I have a population (Pop) which has an attribute which is a list of individuals (Ind) where each individual has an attribute which is a list of chromosomes (Chromo). Each chromosome is a list of numbers which tells about the fitness (=reproductive success, the fitness is obtain by multiplying all numbers of a all chromosomes) of the individuals. Within one position on the chromosome, there are different values for the different individuals. I'd like to set the greatest value to 1 and the others to keep their relative value in comparison to the biggest value.

For example, if on one position on the n-th chromosome, the individuals in the population have the values [3,4,0.4,12,5,6] (that would be a case of a population of 6 individuals).

I'd like to set these value to:

a = [3,4,0.4,12,5,6] [i/float(max(a)) for i in a]

I tried to create this function but I got lost and can hardly find out a solution in all these lists!
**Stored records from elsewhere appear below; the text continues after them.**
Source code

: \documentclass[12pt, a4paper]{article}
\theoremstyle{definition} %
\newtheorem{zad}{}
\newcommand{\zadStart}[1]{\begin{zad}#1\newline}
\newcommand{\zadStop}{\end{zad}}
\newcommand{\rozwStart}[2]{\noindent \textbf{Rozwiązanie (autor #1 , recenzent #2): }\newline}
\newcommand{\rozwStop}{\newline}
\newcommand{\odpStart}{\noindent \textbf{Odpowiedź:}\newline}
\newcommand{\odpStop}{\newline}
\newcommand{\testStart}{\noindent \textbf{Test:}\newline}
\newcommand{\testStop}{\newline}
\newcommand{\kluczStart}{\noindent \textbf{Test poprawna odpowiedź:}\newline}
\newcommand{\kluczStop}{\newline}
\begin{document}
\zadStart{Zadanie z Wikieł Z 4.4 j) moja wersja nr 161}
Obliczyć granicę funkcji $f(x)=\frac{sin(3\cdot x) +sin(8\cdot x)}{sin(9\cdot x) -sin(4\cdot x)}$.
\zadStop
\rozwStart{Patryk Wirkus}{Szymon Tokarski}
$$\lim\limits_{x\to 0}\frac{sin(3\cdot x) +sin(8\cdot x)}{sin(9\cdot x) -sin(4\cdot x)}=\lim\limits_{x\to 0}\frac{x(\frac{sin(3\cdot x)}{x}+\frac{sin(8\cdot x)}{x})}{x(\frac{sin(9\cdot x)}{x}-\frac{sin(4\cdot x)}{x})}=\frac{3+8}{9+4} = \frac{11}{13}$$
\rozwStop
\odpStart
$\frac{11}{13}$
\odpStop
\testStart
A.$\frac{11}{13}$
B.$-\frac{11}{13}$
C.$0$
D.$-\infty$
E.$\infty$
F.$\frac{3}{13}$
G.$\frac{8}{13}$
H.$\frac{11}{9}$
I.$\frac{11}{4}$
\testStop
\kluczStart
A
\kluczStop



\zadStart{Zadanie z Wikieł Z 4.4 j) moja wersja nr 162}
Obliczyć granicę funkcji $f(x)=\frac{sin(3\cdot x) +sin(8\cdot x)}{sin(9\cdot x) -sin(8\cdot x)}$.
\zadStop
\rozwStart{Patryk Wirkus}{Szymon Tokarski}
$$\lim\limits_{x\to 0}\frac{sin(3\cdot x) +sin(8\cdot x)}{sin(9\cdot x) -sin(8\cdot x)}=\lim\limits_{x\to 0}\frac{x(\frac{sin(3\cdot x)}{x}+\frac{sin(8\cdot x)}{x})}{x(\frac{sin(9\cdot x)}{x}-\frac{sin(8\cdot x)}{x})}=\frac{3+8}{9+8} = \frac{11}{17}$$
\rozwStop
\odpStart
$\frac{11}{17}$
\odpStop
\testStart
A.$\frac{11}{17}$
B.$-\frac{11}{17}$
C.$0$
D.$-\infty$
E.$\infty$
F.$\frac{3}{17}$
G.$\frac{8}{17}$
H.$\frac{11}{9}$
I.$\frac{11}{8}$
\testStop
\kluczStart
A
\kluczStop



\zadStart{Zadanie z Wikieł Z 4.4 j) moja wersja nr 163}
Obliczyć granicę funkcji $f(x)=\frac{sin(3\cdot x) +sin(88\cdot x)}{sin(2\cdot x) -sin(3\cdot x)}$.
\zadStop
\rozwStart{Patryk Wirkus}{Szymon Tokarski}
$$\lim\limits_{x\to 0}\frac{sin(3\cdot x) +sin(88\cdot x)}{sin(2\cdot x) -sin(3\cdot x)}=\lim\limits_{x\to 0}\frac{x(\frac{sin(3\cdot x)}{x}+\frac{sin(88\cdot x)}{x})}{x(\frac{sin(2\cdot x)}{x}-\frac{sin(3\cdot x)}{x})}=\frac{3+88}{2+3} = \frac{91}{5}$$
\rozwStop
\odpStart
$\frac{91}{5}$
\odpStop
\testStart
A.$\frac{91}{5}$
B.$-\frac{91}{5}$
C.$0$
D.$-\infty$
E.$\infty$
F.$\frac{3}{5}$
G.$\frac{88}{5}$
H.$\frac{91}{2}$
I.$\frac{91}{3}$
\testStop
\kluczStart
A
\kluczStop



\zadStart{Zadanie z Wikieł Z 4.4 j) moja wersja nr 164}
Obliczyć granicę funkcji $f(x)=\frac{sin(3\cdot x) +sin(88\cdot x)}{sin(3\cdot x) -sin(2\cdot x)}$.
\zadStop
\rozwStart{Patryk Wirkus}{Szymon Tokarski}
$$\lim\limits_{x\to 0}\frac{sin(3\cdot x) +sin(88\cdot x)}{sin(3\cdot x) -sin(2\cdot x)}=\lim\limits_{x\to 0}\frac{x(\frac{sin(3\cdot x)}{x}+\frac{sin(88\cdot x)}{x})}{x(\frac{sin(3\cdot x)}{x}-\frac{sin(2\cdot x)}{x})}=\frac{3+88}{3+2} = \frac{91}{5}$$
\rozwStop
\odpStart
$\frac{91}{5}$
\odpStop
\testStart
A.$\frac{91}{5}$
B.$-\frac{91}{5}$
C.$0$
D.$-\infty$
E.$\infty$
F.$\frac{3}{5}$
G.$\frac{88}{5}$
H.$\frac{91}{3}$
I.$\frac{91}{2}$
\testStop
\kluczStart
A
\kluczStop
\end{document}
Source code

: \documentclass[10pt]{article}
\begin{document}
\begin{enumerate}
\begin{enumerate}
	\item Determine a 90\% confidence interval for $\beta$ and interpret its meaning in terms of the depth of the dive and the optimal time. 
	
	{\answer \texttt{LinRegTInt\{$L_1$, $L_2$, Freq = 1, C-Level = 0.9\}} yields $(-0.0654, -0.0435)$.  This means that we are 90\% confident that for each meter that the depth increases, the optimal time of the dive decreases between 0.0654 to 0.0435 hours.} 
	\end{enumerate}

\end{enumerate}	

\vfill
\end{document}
You can reach the 14th of the 4th chromosome in the 25th individual by writing:

population.inds[24].chromosomes[3].alleles[13]

To make sure my aim is understood. I'd like to create a function which take an instance of Pop as argument and return the same or another Pop where all positions on the chromosomes are replaced by numbers in the range [0,1] respecting the relative values of all numbers at the same position on the same chromosome in the population.

Below is my code (it is long but reading the constructor of the classes Chromo, Ind and Pop (which are all impressively basic) should, I hope, be enough. The class WalkerRandomSampling serve only the purpose of performing a random weighted sampling).

One might have a look to what I tried, the method is called set_best_fitness_to_one and is within the Pop class.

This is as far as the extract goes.